Quoting Australian Foreign Minister Penny Wong, he said that the Indo-Pacific, in particular this region, is where the world’s future is most being shaped.
Middle power has no clearly agreed definition. He traced the intellectual origins of the concept to Renaissance Italy, noting that the 16th-century political thinker Giovanni Botero distinguished between what he termed the grandissime states — dominant powers capable of asserting control over their regions — and the piccioli, the small or marginal states that were largely insignificant and functioned as price-takers, or, in Mark Carney’s phrase, “states that were on the menu.”
Between these two poles, however, Botero identified a category of states possessing sufficient strength, resources and legitimacy to operate independently, without dependence on the protection or patronage of larger powers.
Australia has long reflected on this concept. After World War II, then Minister for External Affairs, Herbert Evatt, invoked the term in the context of the United Nations’ founding.
He referred to states which, by virtue of their resourcefulness and geographic position, could play a pivotal role in maintaining security in different parts of the world. Both resourcefulness and geographic location, he emphasized, are critical.
Decades later, Gareth Evans, a more recent Australian Foreign Minister from the 1990s, elaborated on what defines a middle-power state. He argued that middle powers are not economically or militarily strong enough to impose their preferences on others, yet they are sufficiently capable, credible, and motivated to make a meaningful contribution on regional issues. Crucially, they must bring an active mindset to the way they conduct their international relations.
Sri Lanka and Australia fit well into this category, the High Commissioner said.
From Australia’s perspective, the answer lies in a combination of resilience and collaboration. Resilience means understanding where our core interests are at stake, knowing our own agency, and being prepared to stand up for our values and interests when necessary. Of course, we cannot — and do not need to — take a stand on every issue. But where something is fundamental, we must be ready to act.
Collaboration, on the other hand, recognizes that meaningful change often cannot be achieved alone. Middle powers must be engaged enough to identify others who share their goals and are willing to combine efforts, thereby amplifying their impact.

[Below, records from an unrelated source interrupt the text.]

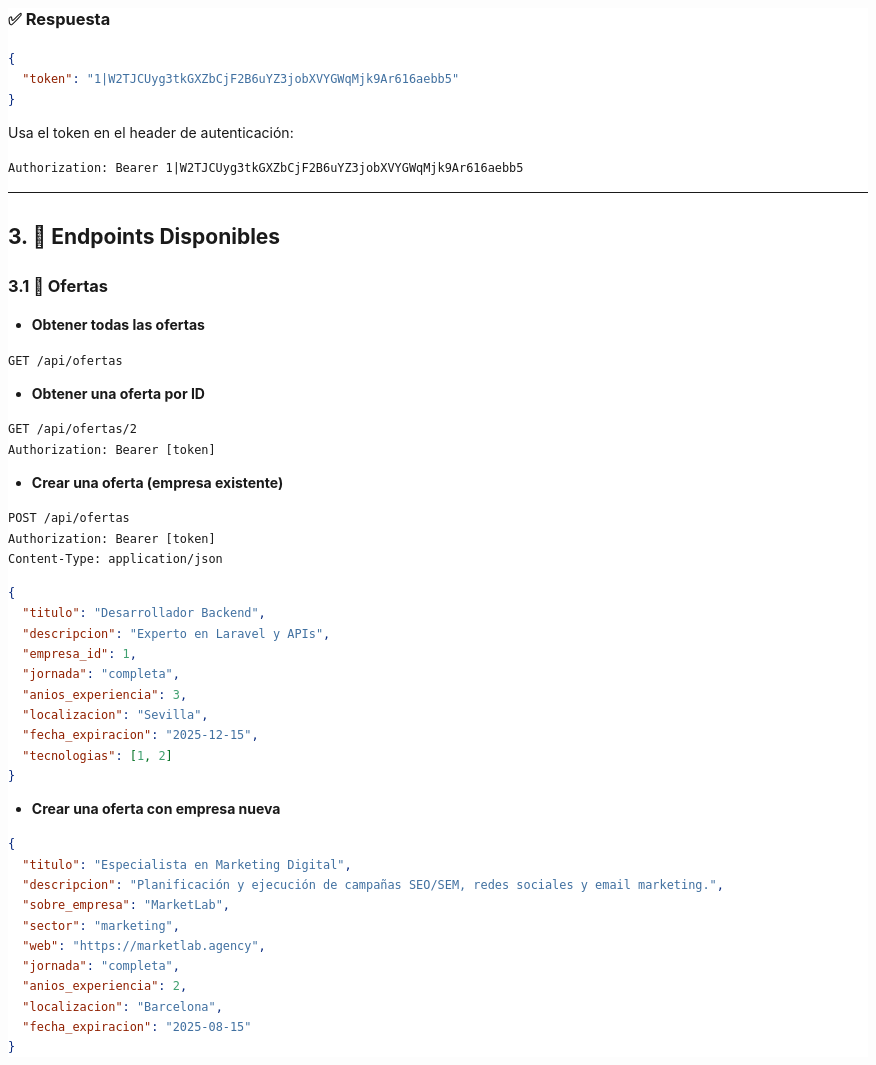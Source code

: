 ### ✅ Respuesta

```json
{
  "token": "1|W2TJCUyg3tkGXZbCjF2B6uYZ3jobXVYGWqMjk9Ar616aebb5"
}
```

Usa el token en el header de autenticación:

```http
Authorization: Bearer 1|W2TJCUyg3tkGXZbCjF2B6uYZ3jobXVYGWqMjk9Ar616aebb5
```

---

## 3. 📡 Endpoints Disponibles

### 3.1 📁 Ofertas

- **Obtener todas las ofertas**

```http
GET /api/ofertas
```

- **Obtener una oferta por ID**

```http
GET /api/ofertas/2
Authorization: Bearer [token]
```

- **Crear una oferta (empresa existente)**

```http
POST /api/ofertas
Authorization: Bearer [token]
Content-Type: application/json
```

```json
{
  "titulo": "Desarrollador Backend",
  "descripcion": "Experto en Laravel y APIs",
  "empresa_id": 1,
  "jornada": "completa",
  "anios_experiencia": 3,
  "localizacion": "Sevilla",
  "fecha_expiracion": "2025-12-15",
  "tecnologias": [1, 2]
}
```

- **Crear una oferta con empresa nueva**

```json
{
  "titulo": "Especialista en Marketing Digital",
  "descripcion": "Planificación y ejecución de campañas SEO/SEM, redes sociales y email marketing.",
  "sobre_empresa": "MarketLab",
  "sector": "marketing",
  "web": "https://marketlab.agency",
  "jornada": "completa",
  "anios_experiencia": 2,
  "localizacion": "Barcelona",
  "fecha_expiracion": "2025-08-15"
}
```
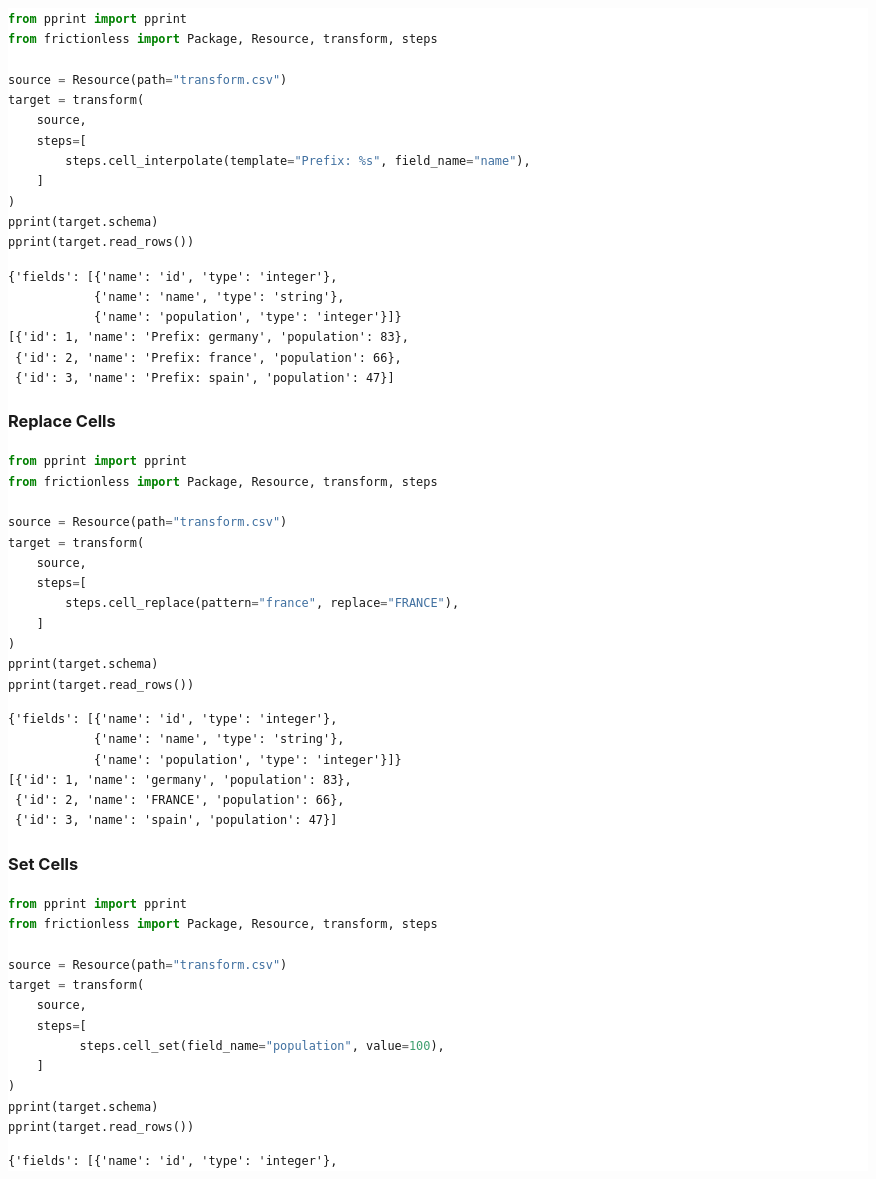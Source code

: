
 ```python goodread title="Python"
from pprint import pprint
from frictionless import Package, Resource, transform, steps

source = Resource(path="transform.csv")
target = transform(
    source,
    steps=[
        steps.cell_interpolate(template="Prefix: %s", field_name="name"),
    ]
)
pprint(target.schema)
pprint(target.read_rows())
```
```
{'fields': [{'name': 'id', 'type': 'integer'},
            {'name': 'name', 'type': 'string'},
            {'name': 'population', 'type': 'integer'}]}
[{'id': 1, 'name': 'Prefix: germany', 'population': 83},
 {'id': 2, 'name': 'Prefix: france', 'population': 66},
 {'id': 3, 'name': 'Prefix: spain', 'population': 47}]
```

### Replace Cells

```python goodread title="Python"
from pprint import pprint
from frictionless import Package, Resource, transform, steps

source = Resource(path="transform.csv")
target = transform(
    source,
    steps=[
        steps.cell_replace(pattern="france", replace="FRANCE"),
    ]
)
pprint(target.schema)
pprint(target.read_rows())
```
```
{'fields': [{'name': 'id', 'type': 'integer'},
            {'name': 'name', 'type': 'string'},
            {'name': 'population', 'type': 'integer'}]}
[{'id': 1, 'name': 'germany', 'population': 83},
 {'id': 2, 'name': 'FRANCE', 'population': 66},
 {'id': 3, 'name': 'spain', 'population': 47}]
```

### Set Cells

```python goodread title="Python"
from pprint import pprint
from frictionless import Package, Resource, transform, steps

source = Resource(path="transform.csv")
target = transform(
    source,
    steps=[
          steps.cell_set(field_name="population", value=100),
    ]
)
pprint(target.schema)
pprint(target.read_rows())
```
```
{'fields': [{'name': 'id', 'type': 'integer'},
```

He elaborated that the middle powers such as Australia and Sri Lanka should try to strengthen the institutions such as the World Trade Organization (WTO) given the stability and predictability they have brought for us. Australia’s prosperity has absolutely benefited over recent decades because of that stability that the WTO has brought, he said. WTO was cited as a key institute in the era of weaponization of trade by dominant powers. He cited how Australia engaged the WTO to resolve a trade dispute with China without conceding to Chinese demands.
“I know there’s a lot of questions over the US’s trade actions in this regard as well. Of course, we share concerns about the use of tariffs as a policy measure. I think the fact that the US is still in the WTO, and is still engaged in that system, shows that even it does not wish to completely throw the system out,” he said.
Now is the time for Sri Lanka to build its strengths based on strategic positioning, historical neutrality, and diplomatic skill not only to safeguard its own interests but also contribute to the stability and prosperity of the Indian Ocean region.